Clinical features are summarized in Table 1. The patients included 2 men and 6 women (male/female ratio = 1:3; between the ages of 27 and 68 years; mean, 47 years; median, 46 years). Seven patients were of white origin, whereas one patient had Hispanic ethnicity. Seven patients presented with vague gastrointestinal symptoms, including abdominal pain, constipation, diverticulosis, and reflux. One patient was asymptomatic and underwent elective colonoscopy because of a family history of colon cancer (case 1). There was no prior history of celiac disease, inflammatory bowel disease, or malabsorption. None of these patients had clinical evidence of any lymphadenopathy or organomegaly. Endoscopic examinations showed multiple small lesions (mucosal hemorrhages, target lesions, or superficial bleeding ulcers 1-2 cm; Figure 1). In 4 patients, the lesions were identified in a single gastrointestinal site (4 of 8; 50%) involving stomach (1) and colon (3), respectively. The other 4 had involvement of multiple gastrointestinal sites (stomach, duodenum, small intestine, and colon). An extensive imaging workup (including computed tomography scan, magnetic resonance imaging, positron emission tomography scan) was performed in all patients and showed no evidence of lymphadenopathy, organomegaly, or masses. Two patients had biopsies of tonsil and lymph node, respectively (patients 1, 5).

Table 1
Demographics, clinical presentation, endoscopic findings, and follow-up
Figure 1
Endoscopic images of NK-cell enteropathy. (A-B) Colonic lesions. The colonic lesions generally appeared as ulcers with surrounding erythema and edema (A), but some lesions had a more nodular or polypoid appearance (B). (C-D) Gastric and duodenal lesions. ...

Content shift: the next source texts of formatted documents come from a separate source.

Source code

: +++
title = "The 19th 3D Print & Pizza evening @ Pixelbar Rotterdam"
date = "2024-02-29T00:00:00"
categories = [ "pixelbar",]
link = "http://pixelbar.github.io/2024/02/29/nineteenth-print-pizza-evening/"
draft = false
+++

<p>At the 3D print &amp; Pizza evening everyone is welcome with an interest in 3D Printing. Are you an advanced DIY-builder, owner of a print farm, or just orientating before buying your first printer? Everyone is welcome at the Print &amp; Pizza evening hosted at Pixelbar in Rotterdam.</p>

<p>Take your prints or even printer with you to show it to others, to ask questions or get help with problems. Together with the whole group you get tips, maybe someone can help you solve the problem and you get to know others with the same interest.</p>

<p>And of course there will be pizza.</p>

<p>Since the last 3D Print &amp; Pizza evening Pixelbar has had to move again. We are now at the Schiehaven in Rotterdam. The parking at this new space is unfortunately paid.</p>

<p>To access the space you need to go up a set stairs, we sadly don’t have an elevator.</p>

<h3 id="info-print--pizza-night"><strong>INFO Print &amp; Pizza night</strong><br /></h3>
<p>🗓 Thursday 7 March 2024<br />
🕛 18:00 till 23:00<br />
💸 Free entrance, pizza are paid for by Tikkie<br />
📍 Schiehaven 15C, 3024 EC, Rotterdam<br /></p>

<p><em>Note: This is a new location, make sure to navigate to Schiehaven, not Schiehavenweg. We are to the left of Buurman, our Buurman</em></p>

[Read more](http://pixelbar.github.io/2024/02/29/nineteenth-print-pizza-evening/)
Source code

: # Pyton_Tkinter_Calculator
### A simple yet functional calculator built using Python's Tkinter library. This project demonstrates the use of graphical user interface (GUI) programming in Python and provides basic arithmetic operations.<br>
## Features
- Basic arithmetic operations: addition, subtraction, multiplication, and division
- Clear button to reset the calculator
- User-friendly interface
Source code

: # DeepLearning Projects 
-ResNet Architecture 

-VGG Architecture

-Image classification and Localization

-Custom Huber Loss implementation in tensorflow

Follow-up and clinical management

All patients were closely followed by regular imaging studies and clinical evaluation. During the follow-up period (22-120 months; median, 30 months), continued endoscopic evaluation and repeat biopsies revealed persistence of lesions in the large bowel and other gastrointestinal sites in 6 patients. However, no progression was noted in terms of size or extent of involvement. One patient refused repeat endoscopy (patient 3) but has had persistence of vague gastrointestinal symptoms. One patient has not undergone repeat endoscopy after chemotherapy for an initial suspected diagnosis of lymphoma (patient 8). In 1 patient (patient 1), implementation of a gluten-free and lactose-free diet led to a significant improvement clinically, with the lesions reduced in number and in size, but histologic features of celiac disease were not identified. Moreover, recurrence was noted on the restricted diet with persistent lesions observed during annual endoscopic evaluations and biopsies performed over a 7-year period.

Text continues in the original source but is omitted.